If I have anything longer than a short sentence to word-process, I avoid the iPad with its stubborn insistense on replacing words I actually meant to type or its inventive volunteerism about what I should type next.  (My mom would have dubbed it a “bossy little toot.”)   That and its absence of a decentkeyboard.  Yes, Dad, you were right that learning QWERTY was a skill everyone should have (he didn’t) and I am almost ready to forgive you for signing me up for typing summer school in Grade 10 even though I was totally exempt and should have had the whole damned summer off.   Oh well.  So here I am, touch-typing happily at the iMac, which is getting long in the tooth like its owner.  That means I am in the “studio.”

The previous owners (we are only the second owners in 90-odd years) would have called it something else, although we are not sure what.  It had all the characteristics of a screened porch when we bought it but was missing one crucial component:  an exterior door and steps.  We are pretty sure that the room wasn’t a second thought because its walls blend seamlessly with the rest of the stone on the house.  Maybe a sleeping porch?  It had a latch on the porch side, so maybe a sleeping porch for grown-ups?

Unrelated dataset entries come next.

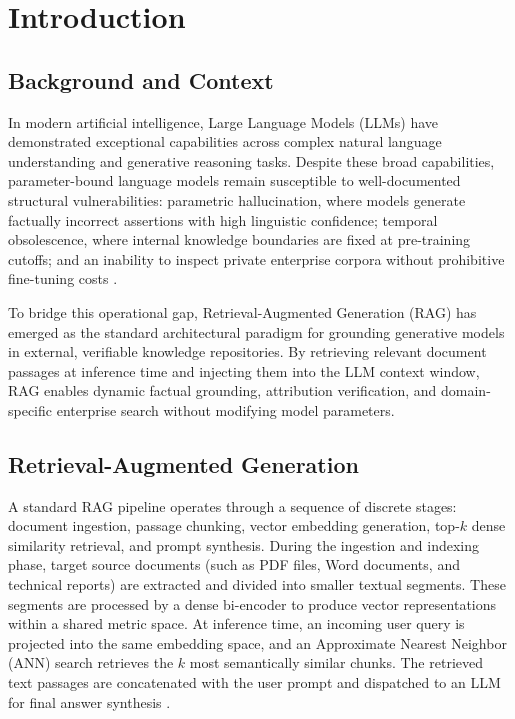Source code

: \documentclass[12pt,a4paper]{report}
\begin{document}
\chapter{Introduction}

\section{Background and Context}
In modern artificial intelligence, Large Language Models (LLMs) have demonstrated exceptional capabilities across complex natural language understanding and generative reasoning tasks. Despite these broad capabilities, parameter-bound language models remain susceptible to well-documented structural vulnerabilities: parametric hallucination, where models generate factually incorrect assertions with high linguistic confidence; temporal obsolescence, where internal knowledge boundaries are fixed at pre-training cutoffs; and an inability to inspect private enterprise corpora without prohibitive fine-tuning costs \cite{lewis2020rag,guu2020realm}. 

To bridge this operational gap, Retrieval-Augmented Generation (RAG) has emerged as the standard architectural paradigm for grounding generative models in external, verifiable knowledge repositories. By retrieving relevant document passages at inference time and injecting them into the LLM context window, RAG enables dynamic factual grounding, attribution verification, and domain-specific enterprise search without modifying model parameters.

\section{Retrieval-Augmented Generation}
A standard RAG pipeline operates through a sequence of discrete stages: document ingestion, passage chunking, vector embedding generation, top-$k$ dense similarity retrieval, and prompt synthesis. During the ingestion and indexing phase, target source documents (such as PDF files, Word documents, and technical reports) are extracted and divided into smaller textual segments. These segments are processed by a dense bi-encoder to produce vector representations within a shared metric space. At inference time, an incoming user query is projected into the same embedding space, and an Approximate Nearest Neighbor (ANN) search retrieves the $k$ most semantically similar chunks. The retrieved text passages are concatenated with the user prompt and dispatched to an LLM for final answer synthesis \cite{borgeaud2022retro,izacard2023atlas}.
\end{document}
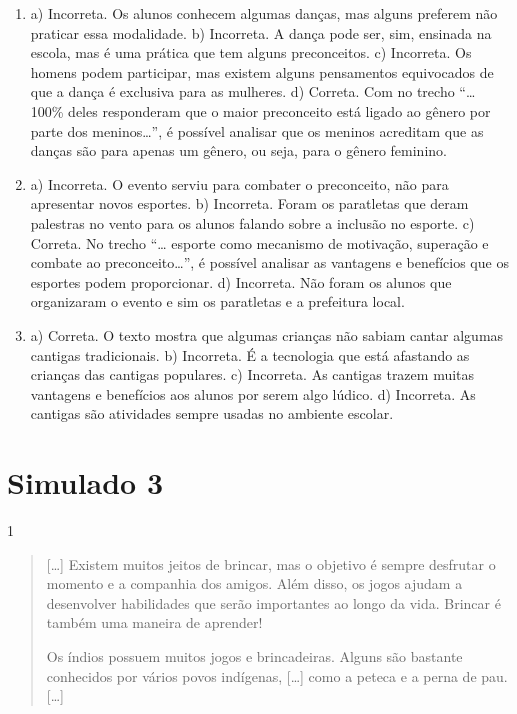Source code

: 

\begin{enumerate}

\item
a) Incorreta. Os alunos conhecem algumas danças, mas alguns preferem não praticar essa modalidade.
b) Incorreta. A dança pode ser, sim, ensinada na escola, mas é uma
prática que tem alguns preconceitos.
c) Incorreta. Os homens podem participar, mas existem alguns
pensamentos equivocados de que a dança é exclusiva para as mulheres.
d) Correta. Com no trecho “\ldots{} 100\% deles responderam que o maior
preconceito está ligado ao gênero por parte dos meninos\ldots{}”, é possível
analisar que os meninos acreditam que as danças são para apenas um
gênero, ou seja, para o gênero feminino.

\item
a) Incorreta. O evento serviu para combater o preconceito, não
para apresentar novos esportes.
b) Incorreta. Foram os paratletas que deram palestras no vento
para os alunos falando sobre a inclusão no esporte.
c) Correta. No trecho “\ldots{} esporte como mecanismo de motivação,
superação e combate ao preconceito\ldots{}”, é possível analisar as vantagens
e benefícios que os esportes podem proporcionar.
d) Incorreta. Não foram os alunos que organizaram o evento e sim
os paratletas e a prefeitura local.

\item
a) Correta. O texto mostra que algumas crianças não sabiam cantar
algumas cantigas tradicionais.
b) Incorreta. É a tecnologia que está afastando as crianças das
cantigas populares.
c) Incorreta. As cantigas trazem muitas vantagens e benefícios
aos alunos por serem algo lúdico.
d) Incorreta. As cantigas são atividades sempre usadas no ambiente escolar.
\end{enumerate}

\chapter{Simulado 3}

\num{1}
\begin{quote}
  {[}\ldots{}{]} Existem muitos jeitos de brincar, mas o objetivo é sempre desfrutar o
  momento e a companhia dos amigos. Além disso, os jogos ajudam a
  desenvolver habilidades que serão importantes ao longo da vida.
  Brincar é também uma maneira de aprender!

Os índios possuem muitos jogos e brincadeiras. Alguns são bastante
conhecidos por vários povos indígenas, {[}\ldots{}{]} como a peteca e a perna
de pau. {[}\ldots{}{]}

\end{quote}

What ever it was, it is now the place I paint and write.  When possible.   This last few months have been so busy that my beloved studio has morphed into a storage unit — my brushes a jumble, piles of papers, and paints in no particular order.  I hate disorganization, so today is being devoted to sorting and cleaning and re-ordering all and sundry.  My palette is clean, brushes standing in straight lines like the little soldiers they can be, and the pigments all wearing their caps on straight.  The army is standing by.

​Yes, I get it.   It is somewhat grandiose to call a 7 by 10 space a “studio,’   let alone compare it to a battlefield.    I have tell my canvases to take a deep breath before I carry them in, and before anything new can be added, something equivalent in cubic area has had to vacate.  It’s full.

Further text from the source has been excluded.